***** Raw data

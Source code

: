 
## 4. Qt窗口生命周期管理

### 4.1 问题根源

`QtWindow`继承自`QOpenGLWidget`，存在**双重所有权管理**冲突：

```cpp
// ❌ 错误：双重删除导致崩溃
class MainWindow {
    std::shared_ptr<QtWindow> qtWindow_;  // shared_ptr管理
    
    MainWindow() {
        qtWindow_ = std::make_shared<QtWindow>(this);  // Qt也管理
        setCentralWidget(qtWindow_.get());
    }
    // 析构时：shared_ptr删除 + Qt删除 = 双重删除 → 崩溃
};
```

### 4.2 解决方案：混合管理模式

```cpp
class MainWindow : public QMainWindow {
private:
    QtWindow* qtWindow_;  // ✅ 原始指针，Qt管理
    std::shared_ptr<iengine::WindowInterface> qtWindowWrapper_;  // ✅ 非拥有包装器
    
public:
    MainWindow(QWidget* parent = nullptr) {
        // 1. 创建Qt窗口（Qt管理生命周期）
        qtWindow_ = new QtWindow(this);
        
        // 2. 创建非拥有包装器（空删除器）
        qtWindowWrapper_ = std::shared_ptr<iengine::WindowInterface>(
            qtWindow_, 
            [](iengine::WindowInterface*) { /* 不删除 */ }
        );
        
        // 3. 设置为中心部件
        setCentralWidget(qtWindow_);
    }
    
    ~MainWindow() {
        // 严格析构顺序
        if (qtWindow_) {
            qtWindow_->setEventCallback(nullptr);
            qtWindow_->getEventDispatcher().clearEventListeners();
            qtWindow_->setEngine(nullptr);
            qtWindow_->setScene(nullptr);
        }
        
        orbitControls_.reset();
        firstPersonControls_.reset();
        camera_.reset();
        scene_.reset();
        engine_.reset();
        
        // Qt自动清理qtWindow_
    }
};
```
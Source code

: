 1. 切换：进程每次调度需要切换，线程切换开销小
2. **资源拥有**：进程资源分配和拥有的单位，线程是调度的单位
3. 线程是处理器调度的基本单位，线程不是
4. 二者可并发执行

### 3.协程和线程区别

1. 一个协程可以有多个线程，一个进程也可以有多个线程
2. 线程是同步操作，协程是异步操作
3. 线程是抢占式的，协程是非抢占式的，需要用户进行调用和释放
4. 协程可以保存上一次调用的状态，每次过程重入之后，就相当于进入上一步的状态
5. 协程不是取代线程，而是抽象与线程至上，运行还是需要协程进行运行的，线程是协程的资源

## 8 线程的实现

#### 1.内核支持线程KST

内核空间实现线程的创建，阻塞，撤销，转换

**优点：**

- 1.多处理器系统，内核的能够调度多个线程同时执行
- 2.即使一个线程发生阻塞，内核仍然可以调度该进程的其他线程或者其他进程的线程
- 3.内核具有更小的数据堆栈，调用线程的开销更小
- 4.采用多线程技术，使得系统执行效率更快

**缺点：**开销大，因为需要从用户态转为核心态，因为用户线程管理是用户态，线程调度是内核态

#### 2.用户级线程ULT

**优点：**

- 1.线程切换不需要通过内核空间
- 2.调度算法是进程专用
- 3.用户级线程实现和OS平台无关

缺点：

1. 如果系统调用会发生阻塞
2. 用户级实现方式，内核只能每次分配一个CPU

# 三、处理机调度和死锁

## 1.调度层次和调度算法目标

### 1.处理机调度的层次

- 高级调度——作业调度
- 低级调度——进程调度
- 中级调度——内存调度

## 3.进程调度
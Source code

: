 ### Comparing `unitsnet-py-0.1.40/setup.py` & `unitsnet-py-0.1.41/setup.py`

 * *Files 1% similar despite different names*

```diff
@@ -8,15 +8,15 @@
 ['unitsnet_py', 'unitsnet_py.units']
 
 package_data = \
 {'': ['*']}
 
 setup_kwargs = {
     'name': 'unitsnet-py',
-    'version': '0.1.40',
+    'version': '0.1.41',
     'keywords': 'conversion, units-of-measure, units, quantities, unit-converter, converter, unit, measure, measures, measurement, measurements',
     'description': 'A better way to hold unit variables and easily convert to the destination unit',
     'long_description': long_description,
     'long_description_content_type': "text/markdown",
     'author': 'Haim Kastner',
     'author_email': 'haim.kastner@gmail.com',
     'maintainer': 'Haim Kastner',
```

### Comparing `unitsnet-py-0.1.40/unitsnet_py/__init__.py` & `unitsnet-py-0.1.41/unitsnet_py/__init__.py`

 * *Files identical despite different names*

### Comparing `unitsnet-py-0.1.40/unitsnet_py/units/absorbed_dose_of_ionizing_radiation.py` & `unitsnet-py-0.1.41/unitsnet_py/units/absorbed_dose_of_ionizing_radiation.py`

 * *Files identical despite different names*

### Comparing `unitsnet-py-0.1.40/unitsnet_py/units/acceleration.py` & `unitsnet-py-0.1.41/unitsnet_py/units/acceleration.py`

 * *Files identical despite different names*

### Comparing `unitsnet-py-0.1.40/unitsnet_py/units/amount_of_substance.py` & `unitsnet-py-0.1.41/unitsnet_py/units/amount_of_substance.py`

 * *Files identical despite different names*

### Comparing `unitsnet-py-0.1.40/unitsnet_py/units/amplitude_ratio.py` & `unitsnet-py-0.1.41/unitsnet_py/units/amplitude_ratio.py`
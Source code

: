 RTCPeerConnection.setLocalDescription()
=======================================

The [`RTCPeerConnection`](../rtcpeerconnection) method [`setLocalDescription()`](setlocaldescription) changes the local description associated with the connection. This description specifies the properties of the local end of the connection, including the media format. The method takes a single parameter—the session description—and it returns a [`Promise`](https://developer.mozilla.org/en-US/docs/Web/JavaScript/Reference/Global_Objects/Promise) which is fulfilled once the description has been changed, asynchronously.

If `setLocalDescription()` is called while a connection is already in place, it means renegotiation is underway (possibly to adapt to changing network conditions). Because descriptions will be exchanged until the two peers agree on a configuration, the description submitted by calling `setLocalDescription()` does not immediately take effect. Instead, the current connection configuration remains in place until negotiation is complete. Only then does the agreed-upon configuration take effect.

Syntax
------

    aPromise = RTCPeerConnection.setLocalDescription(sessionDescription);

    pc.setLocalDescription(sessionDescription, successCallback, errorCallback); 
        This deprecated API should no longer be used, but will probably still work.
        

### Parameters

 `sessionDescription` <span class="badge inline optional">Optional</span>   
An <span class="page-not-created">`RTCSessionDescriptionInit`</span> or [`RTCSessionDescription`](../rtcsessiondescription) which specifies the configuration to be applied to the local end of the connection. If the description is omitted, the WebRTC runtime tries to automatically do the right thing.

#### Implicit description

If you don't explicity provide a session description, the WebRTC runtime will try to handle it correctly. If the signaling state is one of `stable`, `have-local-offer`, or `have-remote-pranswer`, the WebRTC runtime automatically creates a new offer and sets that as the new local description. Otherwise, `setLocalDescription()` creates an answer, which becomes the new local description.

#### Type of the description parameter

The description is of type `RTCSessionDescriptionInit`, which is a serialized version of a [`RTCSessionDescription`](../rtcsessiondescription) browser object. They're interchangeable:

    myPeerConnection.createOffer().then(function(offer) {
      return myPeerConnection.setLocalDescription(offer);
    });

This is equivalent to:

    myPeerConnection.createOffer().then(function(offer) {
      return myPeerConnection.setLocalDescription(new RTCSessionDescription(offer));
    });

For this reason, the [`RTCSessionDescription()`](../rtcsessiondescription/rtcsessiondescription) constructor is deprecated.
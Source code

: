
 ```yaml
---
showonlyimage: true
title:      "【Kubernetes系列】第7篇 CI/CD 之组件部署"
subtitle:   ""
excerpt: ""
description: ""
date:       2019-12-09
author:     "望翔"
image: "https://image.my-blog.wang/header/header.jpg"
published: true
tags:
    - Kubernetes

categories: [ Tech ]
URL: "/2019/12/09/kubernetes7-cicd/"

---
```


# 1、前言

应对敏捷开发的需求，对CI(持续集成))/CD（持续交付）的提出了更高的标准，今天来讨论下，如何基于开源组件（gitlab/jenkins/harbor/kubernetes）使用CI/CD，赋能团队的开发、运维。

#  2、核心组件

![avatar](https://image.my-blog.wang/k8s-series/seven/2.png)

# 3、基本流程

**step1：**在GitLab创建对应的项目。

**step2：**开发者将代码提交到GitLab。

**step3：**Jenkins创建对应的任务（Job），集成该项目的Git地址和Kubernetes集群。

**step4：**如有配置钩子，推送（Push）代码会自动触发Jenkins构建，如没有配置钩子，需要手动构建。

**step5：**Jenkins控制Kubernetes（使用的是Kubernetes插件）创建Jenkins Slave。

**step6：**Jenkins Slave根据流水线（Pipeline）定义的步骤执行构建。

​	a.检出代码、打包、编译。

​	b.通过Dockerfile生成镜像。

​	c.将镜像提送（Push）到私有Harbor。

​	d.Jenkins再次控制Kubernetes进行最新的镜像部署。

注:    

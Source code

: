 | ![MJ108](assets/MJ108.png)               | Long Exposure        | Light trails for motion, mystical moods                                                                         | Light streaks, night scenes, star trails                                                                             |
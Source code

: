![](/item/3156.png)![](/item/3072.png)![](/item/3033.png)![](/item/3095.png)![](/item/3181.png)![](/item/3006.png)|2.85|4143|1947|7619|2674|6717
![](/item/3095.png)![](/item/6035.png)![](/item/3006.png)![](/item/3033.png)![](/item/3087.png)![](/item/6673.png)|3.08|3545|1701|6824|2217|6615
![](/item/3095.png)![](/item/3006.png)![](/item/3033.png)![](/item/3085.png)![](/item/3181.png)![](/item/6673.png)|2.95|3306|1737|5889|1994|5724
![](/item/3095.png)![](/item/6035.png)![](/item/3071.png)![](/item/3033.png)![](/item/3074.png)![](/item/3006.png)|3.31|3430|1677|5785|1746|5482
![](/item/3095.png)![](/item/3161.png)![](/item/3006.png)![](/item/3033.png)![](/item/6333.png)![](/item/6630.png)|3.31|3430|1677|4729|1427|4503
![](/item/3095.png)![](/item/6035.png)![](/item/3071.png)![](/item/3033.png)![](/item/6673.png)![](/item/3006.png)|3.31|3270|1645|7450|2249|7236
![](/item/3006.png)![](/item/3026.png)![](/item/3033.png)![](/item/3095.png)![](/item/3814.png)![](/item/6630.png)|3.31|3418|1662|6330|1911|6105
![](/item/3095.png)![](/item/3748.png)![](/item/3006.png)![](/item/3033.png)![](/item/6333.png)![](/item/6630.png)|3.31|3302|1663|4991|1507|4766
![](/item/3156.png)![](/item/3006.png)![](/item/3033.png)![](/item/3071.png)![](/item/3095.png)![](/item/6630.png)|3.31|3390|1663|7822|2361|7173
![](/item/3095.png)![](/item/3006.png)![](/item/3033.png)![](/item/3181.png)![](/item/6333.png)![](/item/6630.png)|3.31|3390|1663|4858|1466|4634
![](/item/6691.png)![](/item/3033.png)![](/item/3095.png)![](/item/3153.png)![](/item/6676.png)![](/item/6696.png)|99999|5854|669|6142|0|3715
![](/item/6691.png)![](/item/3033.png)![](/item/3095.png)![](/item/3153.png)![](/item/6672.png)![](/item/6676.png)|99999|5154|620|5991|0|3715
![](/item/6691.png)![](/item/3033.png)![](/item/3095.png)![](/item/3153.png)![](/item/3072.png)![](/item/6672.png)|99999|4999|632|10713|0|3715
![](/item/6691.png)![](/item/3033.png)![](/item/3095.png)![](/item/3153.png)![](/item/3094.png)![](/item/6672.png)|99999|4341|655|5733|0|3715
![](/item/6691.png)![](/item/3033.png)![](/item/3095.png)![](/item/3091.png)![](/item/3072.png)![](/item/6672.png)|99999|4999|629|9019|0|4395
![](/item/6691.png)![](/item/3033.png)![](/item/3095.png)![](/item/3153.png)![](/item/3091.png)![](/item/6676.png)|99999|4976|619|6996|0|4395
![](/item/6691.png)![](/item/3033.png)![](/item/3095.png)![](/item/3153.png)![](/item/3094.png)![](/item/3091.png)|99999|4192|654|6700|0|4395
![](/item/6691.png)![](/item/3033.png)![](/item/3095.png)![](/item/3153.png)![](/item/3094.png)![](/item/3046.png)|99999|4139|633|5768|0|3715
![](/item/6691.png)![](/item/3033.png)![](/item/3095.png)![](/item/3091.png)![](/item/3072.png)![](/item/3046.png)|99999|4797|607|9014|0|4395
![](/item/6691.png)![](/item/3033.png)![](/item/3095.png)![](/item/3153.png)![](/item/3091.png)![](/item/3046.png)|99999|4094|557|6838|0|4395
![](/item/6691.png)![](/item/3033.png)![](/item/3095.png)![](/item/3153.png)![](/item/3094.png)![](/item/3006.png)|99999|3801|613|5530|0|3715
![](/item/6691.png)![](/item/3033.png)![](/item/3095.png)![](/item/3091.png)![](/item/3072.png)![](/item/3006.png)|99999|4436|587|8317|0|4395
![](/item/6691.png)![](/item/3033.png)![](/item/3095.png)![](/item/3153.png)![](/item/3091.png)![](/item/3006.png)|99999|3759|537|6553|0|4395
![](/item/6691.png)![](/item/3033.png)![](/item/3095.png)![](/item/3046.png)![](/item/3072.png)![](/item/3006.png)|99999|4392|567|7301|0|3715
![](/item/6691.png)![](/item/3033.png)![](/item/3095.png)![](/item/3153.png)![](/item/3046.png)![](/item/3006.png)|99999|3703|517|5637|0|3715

**********

*Problem*. Look through the entries and return every line where "class" appears.

*Response to the task*.
class MainWindow {
class MainWindow : public QMainWindow {
 `sessionDescription` <span class="badge inline optional">Optional</span>   
An <span class="page-not-created">`RTCSessionDescriptionInit`</span> or [`RTCSessionDescription`](../rtcsessiondescription) which specifies the configuration to be applied to the local end of the connection. If the description is omitted, the WebRTC runtime tries to automatically do the right thing.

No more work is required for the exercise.